«La France veut taxer les géants du Web»
Le ministre français des Finances, Bruno Le Maire, dresse un premier bilan de son action. Il réaffirme la volonté de Paris de taxes géants du numérique et d’instaurer une taxe sur les transactions financières
Le ministre français de l’Economie Bruno Le Maire dévoile au «Temps» les axes de la politique économique de l’ère Macron
La France a décidément changé. Le ministre de l’Economie Bruno Le Maire a donné une interview à plusieurs médias européens, dont Le Temps. Offensif, cet ancien candidat à l’élection présidentielle passé dans le gouvernement d’Emmanuel Macron vante le changement en marche: «Une profonde transformation économique a lieu en France.» Aux réformes du droit du travail et de la fiscalité s’ajoutent celles de l’éducation et de l’entreprise.

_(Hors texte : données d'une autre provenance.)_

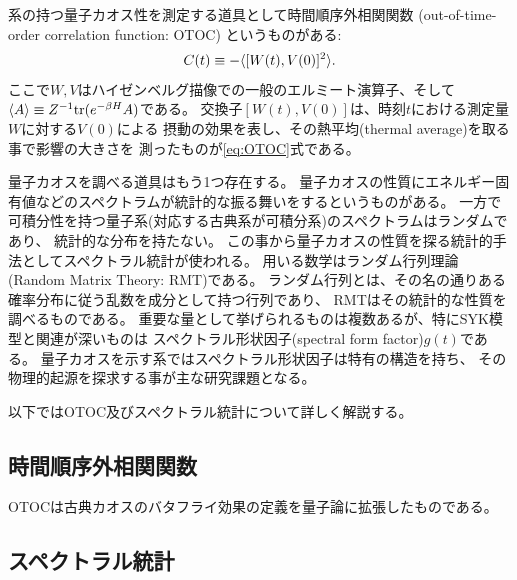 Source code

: 系の持つ量子カオス性を測定する道具として時間順序外相関関数
(out-of-time-order correlation function: OTOC)
というものがある:
\begin{align}
	C(t) \equiv -\langle [W(t), V(0)]^2 \rangle.
	\label{eq:OTOC}
\end{align}
ここで$W, V$はハイゼンベルグ描像での一般のエルミート演算子、そして
$\langle A \rangle \equiv Z^{-1}\mathrm{tr}(e^{-\beta H}A)$である。
交換子$[W(t), V(0)]$は、時刻$t$における測定量$W$に対する$V(0)$による
摂動の効果を表し、その熱平均(thermal average)を取る事で影響の大きさを
測ったものが\eqref{eq:OTOC}式である。

量子カオスを調べる道具はもう1つ存在する。
量子カオスの性質にエネルギー固有値などのスペクトラムが統計的な振る舞いをするというものがある。
一方で可積分性を持つ量子系(対応する古典系が可積分系)のスペクトラムはランダムであり、
統計的な分布を持たない。
この事から量子カオスの性質を探る統計的手法としてスペクトラル統計が使われる。
用いる数学はランダム行列理論(Random Matrix Theory: RMT)である。
ランダム行列とは、その名の通りある確率分布に従う乱数を成分として持つ行列であり、
RMTはその統計的な性質を調べるものである。
重要な量として挙げられるものは複数あるが、特にSYK模型と関連が深いものは
スペクトラル形状因子(spectral form factor)$g(t)$である。
量子カオスを示す系ではスペクトラル形状因子は特有の構造を持ち、
その物理的起源を探求する事が主な研究課題となる。

以下ではOTOC及びスペクトラル統計について詳しく解説する。

\subsection{時間順序外相関関数}
OTOCは古典カオスのバタフライ効果の定義を量子論に拡張したものである。


\subsection{スペクトラル統計}

\pagebreak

Pourtant, tout n’est pas rose chez notre voisin, qui enregistre une série de plans sociaux dans de grandes entreprises. Bruno Le Maire préfère voir le reste de l’économie, celle qui croît. «Google vient d’annoncer la création d’un centre de recherche en Bretagne. Toyota va investir 300 millions d’euros et embaucher plusieurs centaines de salariés à Valenciennes. Le chômage ne baissera pas avec des promesses. Il ne baissera que si l’on renforce le secteur productif.» La France a par ailleurs la volonté de profiter du Brexit pour fortifier sa place financière, alors que plusieurs banques internationales ont annoncé le renforcement de leurs équipes à Paris. «Faire de Paris la première place financière en Europe est l’un de nos objectifs stratégiques», explique le ministre.
Cette reprise en main du destin économique de la France passera aussi, selon Bruno Le Maire, par une taxation des géants du monde numérique au niveau européen: «Etre ambitieux dans ce domaine, cela veut dire que les chiffres doivent être en milliards d’euros plutôt qu’en dizaines de millions d’euros. Certains ont suggéré de taxer la publicité. Non, ce n’est pas juste la publicité qui compte, c’est l’utilisation des données.»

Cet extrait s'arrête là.